There are many techniques such as this that cross over or share roots with that of creative writing. The voice of the character is also incredibly important, especially in a silent film. This voice will come through in the character’s personality, their actions and reactions, their facial expressions, as the actor, writer, and producer work to produce realistic character. Building fully-rounded characters promote believability and a sense of reality that will enrapture the reader and allows them to suspend their disbelief no matter how fantastical the story might be. Utilizing this tactic within market research will enhance the realness of the respondents rather than looking at them purely as data on a spreadsheet, and will work to challenge even the most closed-minded audience of the resulting research report.
There are many creative writing techniques that can inform the research process, from design to reporting, in order to encourage engagement. However, here are three final basic writing techniques:
- Wording and phrasing are crucial.
Is it reflective of the characters/respondents you’re talking about? Does it inspire a positive or negative reaction from the audience? The phrasing you use can mean the difference between someone taking your advice and engaging with you until the end, or distrusting both you and the research conducted.
One way to avoid this is to use strong verbs, as active verbs rather than passive ones will inspire confidence and authority. Also, using dialogue will work to support your recommendations, in this case quoting directly from the data and participants. The more accurate and specific your descriptions and data are, the more believable the research will be.
- A story needs a beginning, a middle, and an end…
…as does the research process and report. The structure is everything in storytelling, and there are two parts to this: the story and the plot. While these may seem like very similar points, they are actually different but still intertwined.

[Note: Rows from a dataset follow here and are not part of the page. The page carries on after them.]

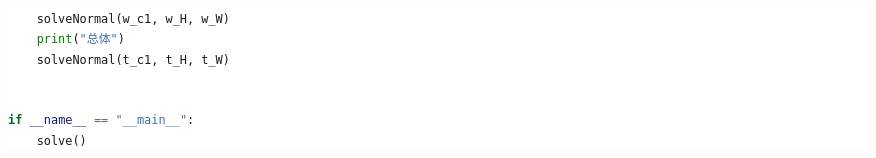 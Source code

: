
```python
    solveNormal(w_c1, w_H, w_W)
    print("总体")
    solveNormal(t_c1, t_H, t_W)


if __name__ == "__main__":
    solve()
```
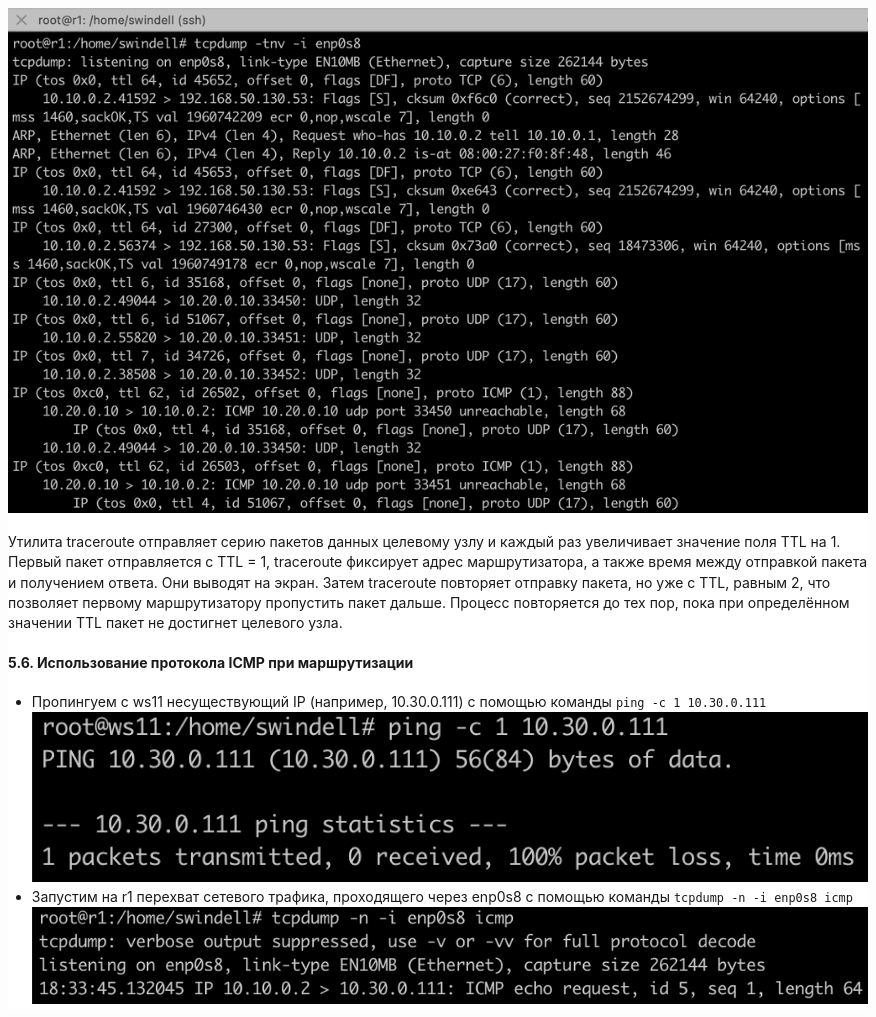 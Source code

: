![tcpdump](images/5_5_1_tcpdump.png "tcpdump -tnv -i enp0s8")

Утилита traceroute отправляет серию пакетов данных целевому узлу и каждый раз увеличивает значение поля TTL на 1. Первый пакет отправляется с TTL = 1, traceroute фиксирует адрес маршрутизатора, а также время между отправкой пакета и получением ответа. Они выводят на экран. Затем traceroute повторяет отправку пакета, но уже с TTL, равным 2, что позволяет первому маршрутизатору пропустить пакет дальше. Процесс повторяется до тех пор, пока при определённом значении TTL пакет не достигнет целевого узла.


#### 5.6. Использование протокола **ICMP** при маршрутизации
- Пропингуем с ws11 несуществующий IP (например, 10.30.0.111) с помощью команды `ping -c 1 10.30.0.111` \
![ping](images/5_6_ping.png "ping -c 10 10.30.0.111")
- Запустим на r1 перехват сетевого трафика, проходящего через enp0s8 с помощью команды `tcpdump -n -i enp0s8 icmp`
![tcpdump](images/5_6_tcpdump.png "tcpdump -n -i enp0s8 icmp")
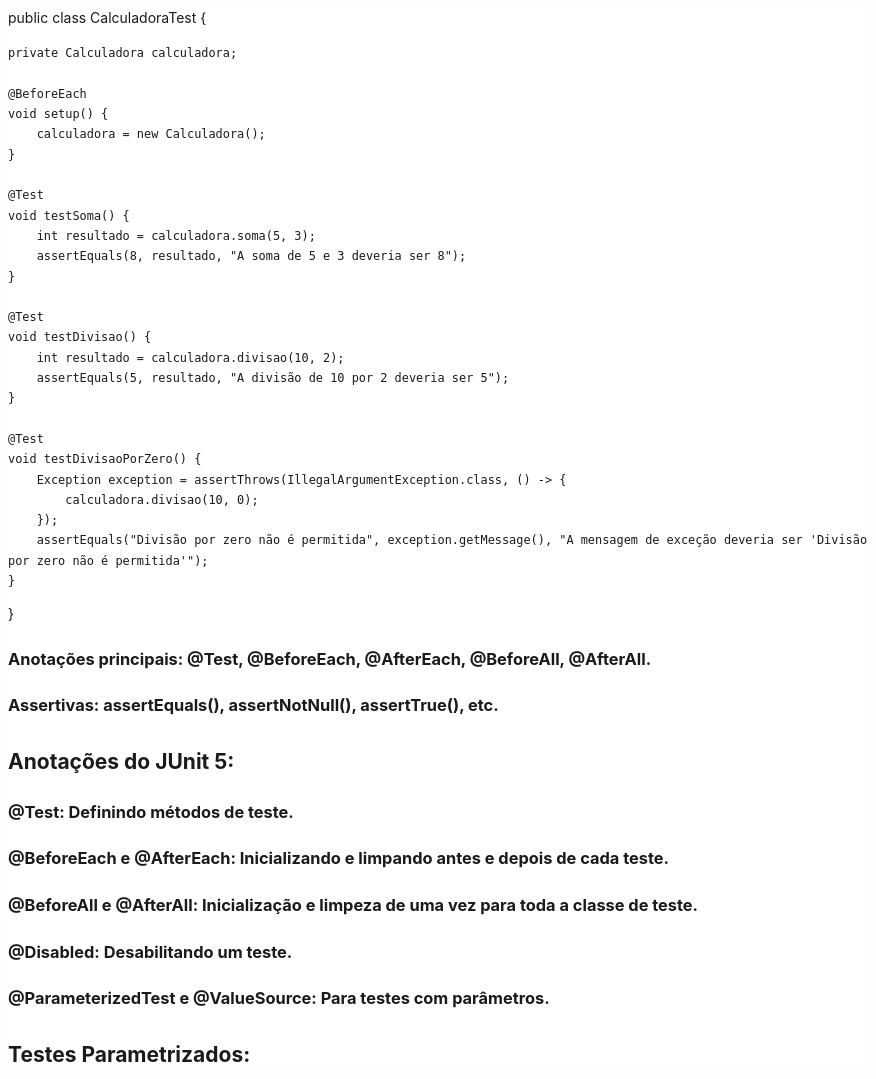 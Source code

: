 public class CalculadoraTest {

    private Calculadora calculadora;

    @BeforeEach
    void setup() {
        calculadora = new Calculadora();
    }

    @Test
    void testSoma() {
        int resultado = calculadora.soma(5, 3);
        assertEquals(8, resultado, "A soma de 5 e 3 deveria ser 8");
    }

    @Test
    void testDivisao() {
        int resultado = calculadora.divisao(10, 2);
        assertEquals(5, resultado, "A divisão de 10 por 2 deveria ser 5");
    }

    @Test
    void testDivisaoPorZero() {
        Exception exception = assertThrows(IllegalArgumentException.class, () -> {
            calculadora.divisao(10, 0);
        });
        assertEquals("Divisão por zero não é permitida", exception.getMessage(), "A mensagem de exceção deveria ser 'Divisão por zero não é permitida'");
    }
}


### Anotações principais: @Test, @BeforeEach, @AfterEach, @BeforeAll, @AfterAll.
### Assertivas: assertEquals(), assertNotNull(), assertTrue(), etc.
  
## Anotações do JUnit 5:
### @Test: Definindo métodos de teste.
### @BeforeEach e @AfterEach: Inicializando e limpando antes e depois de cada teste.
### @BeforeAll e @AfterAll: Inicialização e limpeza de uma vez para toda a classe de teste.
### @Disabled: Desabilitando um teste.
### @ParameterizedTest e @ValueSource: Para testes com parâmetros.
  
## Testes Parametrizados:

The plot is the driving force of the characters within the overarching story; so, if the story is the business objectives, the plot is the research objectives, processes, respondents’ actions, that all provide the right data towards the resulting report. But a fully rounded story means tying up loose ends, making sure that everything makes sense and the recommendations you make can be linked to the data used.
- Have on hand a second pair of eyes.
Mistakes can jar with the audience of any story; causing readers to question the believability or trustworthiness of the writing and the researcher. While it may only have a minor effect, it’s still enough to impact the role of insights in driving informed decisions.
As much as market research can be described as a science, we must not lose sight of it as an art form too – taking inspiration from other fields around us and applying the principles of both storytelling and design to help craft better reports.